By nightfall most of the Montana women return to their homes in Hinsdale, Opheim or Glasgow. Only a few of them remain on the creek, listen to the night wind yipping like a bunch of Canadian coyotes. Likewise I return to my Canadian home on a branch of Rock Creek. (158)
Why, I wonder, are the coyotes Canadian? What is Poirier suggesting with that adjective? She is thinking about the similarities between women on both sides of the international border, but I wonder why the coyotes are identified as Canadian. In any case, crossing the border on the return home gives the book a circularity. “The journey ends where it began, at the crossing,” Poirier writes. “The water gurgles through the rushes. An elongated cloud stretches across the horizon, blue as a heron’s wing” (158)—like the heron Poirier followed in the first section of the book, the heron whose flight towards the creek’s headwaters gave her the idea for the walk.
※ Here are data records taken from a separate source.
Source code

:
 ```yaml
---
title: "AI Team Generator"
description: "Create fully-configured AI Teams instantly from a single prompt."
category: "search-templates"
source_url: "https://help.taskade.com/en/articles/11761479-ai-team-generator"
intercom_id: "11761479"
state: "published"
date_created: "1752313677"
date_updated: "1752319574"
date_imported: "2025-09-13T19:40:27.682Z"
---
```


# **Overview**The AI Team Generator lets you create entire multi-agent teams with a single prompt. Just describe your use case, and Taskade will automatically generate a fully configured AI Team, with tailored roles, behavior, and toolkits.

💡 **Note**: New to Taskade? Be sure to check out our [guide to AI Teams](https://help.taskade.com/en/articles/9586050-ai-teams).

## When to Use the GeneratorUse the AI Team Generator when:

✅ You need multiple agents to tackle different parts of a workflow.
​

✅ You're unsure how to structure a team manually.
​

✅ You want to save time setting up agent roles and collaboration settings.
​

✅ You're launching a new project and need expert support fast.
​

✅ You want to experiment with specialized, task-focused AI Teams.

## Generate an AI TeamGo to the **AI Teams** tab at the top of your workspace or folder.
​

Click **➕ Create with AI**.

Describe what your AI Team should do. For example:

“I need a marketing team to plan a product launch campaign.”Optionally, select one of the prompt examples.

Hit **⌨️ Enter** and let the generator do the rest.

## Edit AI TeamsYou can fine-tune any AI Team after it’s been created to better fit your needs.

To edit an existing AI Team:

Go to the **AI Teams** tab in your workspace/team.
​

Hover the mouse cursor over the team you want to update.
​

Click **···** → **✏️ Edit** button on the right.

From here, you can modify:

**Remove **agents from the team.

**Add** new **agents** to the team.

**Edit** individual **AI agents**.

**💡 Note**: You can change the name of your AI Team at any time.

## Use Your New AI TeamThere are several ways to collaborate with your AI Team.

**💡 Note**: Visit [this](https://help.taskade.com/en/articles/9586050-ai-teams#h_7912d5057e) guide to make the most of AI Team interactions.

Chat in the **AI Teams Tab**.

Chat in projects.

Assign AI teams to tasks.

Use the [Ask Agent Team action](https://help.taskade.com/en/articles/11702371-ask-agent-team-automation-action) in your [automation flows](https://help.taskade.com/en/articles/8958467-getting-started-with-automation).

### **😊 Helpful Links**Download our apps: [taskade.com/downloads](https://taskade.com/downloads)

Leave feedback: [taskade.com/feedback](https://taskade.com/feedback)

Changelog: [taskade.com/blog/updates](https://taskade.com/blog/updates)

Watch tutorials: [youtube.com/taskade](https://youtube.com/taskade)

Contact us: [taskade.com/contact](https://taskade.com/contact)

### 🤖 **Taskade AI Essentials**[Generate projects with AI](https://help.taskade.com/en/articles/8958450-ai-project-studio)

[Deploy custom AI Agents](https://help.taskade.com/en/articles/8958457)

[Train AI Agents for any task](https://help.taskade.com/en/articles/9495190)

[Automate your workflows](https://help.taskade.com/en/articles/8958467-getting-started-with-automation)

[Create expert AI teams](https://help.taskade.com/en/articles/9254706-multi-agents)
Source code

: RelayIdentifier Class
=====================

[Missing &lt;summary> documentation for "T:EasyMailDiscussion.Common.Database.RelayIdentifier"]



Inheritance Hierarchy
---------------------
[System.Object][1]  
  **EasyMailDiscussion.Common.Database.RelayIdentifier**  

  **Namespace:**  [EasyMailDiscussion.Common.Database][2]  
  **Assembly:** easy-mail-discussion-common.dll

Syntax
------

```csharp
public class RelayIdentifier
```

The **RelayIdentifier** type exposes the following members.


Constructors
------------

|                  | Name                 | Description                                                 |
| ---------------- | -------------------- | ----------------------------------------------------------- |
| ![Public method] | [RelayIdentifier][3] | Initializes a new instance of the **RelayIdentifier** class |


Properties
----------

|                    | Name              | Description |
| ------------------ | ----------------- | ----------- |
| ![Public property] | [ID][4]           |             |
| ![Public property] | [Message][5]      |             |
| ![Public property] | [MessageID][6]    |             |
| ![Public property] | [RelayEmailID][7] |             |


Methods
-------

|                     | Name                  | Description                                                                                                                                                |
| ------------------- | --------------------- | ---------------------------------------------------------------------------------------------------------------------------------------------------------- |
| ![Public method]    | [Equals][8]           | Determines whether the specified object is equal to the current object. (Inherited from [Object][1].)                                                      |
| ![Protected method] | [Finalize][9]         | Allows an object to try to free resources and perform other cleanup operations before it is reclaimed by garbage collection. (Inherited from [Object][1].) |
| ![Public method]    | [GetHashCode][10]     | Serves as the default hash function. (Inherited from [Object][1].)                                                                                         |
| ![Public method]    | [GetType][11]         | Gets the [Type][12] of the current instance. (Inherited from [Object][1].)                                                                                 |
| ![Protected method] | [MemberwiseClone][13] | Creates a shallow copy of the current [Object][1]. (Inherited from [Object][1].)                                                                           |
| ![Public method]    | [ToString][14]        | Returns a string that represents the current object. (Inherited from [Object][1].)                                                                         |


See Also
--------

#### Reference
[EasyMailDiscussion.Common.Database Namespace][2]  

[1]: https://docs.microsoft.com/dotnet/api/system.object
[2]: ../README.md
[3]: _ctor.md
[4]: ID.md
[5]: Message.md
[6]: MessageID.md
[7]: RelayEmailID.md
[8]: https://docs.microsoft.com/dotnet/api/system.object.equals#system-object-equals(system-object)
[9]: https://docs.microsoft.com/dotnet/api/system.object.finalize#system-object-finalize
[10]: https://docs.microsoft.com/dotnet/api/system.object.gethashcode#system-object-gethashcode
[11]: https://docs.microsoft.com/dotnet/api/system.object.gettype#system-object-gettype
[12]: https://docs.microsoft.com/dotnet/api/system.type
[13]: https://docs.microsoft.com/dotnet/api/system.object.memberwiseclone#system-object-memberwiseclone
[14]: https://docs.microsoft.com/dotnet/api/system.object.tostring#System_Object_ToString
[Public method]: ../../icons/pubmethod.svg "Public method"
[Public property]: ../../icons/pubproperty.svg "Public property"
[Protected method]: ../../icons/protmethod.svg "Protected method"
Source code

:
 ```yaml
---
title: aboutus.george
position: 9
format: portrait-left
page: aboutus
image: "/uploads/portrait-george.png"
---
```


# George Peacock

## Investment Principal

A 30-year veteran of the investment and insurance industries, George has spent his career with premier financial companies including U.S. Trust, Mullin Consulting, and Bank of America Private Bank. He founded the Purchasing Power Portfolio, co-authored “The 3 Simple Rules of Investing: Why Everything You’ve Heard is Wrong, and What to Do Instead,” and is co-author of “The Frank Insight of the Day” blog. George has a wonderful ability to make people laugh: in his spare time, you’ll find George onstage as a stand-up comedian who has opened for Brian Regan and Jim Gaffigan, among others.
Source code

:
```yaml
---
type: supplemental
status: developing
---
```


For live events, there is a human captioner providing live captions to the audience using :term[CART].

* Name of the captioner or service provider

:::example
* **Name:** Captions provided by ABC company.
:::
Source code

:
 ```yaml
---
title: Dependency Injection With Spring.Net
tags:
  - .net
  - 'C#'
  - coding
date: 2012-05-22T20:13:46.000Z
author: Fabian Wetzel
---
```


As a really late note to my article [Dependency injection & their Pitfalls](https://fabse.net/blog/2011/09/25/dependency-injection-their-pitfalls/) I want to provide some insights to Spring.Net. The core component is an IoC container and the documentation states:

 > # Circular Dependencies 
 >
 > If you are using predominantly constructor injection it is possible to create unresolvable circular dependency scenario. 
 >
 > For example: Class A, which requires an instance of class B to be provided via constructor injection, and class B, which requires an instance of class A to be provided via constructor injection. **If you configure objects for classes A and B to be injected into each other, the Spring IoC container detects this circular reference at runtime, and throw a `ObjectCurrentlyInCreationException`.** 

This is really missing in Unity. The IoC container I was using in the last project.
Rock Creek reinforces the idea that writing about place—or experiences of place—require a deep level of intimacy. After all, Poirier is writing about the place where she was born and raised, the place she has spent her adult life, and she still wonders if she knows it well enough. I felt the same way when I walked in the Haldimand Tract in southwestern Ontario three years ago, although that’s where I grew up. And yet I know that not every book about place comes from that kind of intimacy. That’s the reason I wanted to read Iain Sinclair’s London Orbital: yes, he knows part of that journey intimately, since it begins in the London neighbourhood where he has lived for 30 or 40 years, but surely the rest of his walk takes place in territory with which he is unfamiliar. Perhaps I will find time to read London Orbital sooner rather than later. And perhaps, at some point in this project, I’ll be able to repeat Poirier’s walk. My experience would be completely different from hers, of course, but I wonder what someone who isn’t intimately familiar with the land might take from the experience. The trick, of course, would be getting permissions from landowners, but my friend Hugh does that before the walks he organizes, and so it’s clearly not impossible. It’s something to think about, anyway, as I consider what book to read next.
Works Cited
Poirier, Thelma. Rock Creek. Coteau, 1998.
Sinclair, Iain. London Orbital: A Walk Around the M25. Penguin, 2003.
Tuan, Yi-Fu. Space and Place: The Perspective of Experience. U of Minnesota P, 1977.
I love your close reading of Poirier’s text, Ken. Thanks for such a warm and careful sharing of it.
You are very kind. I’m so happy I discovered this book.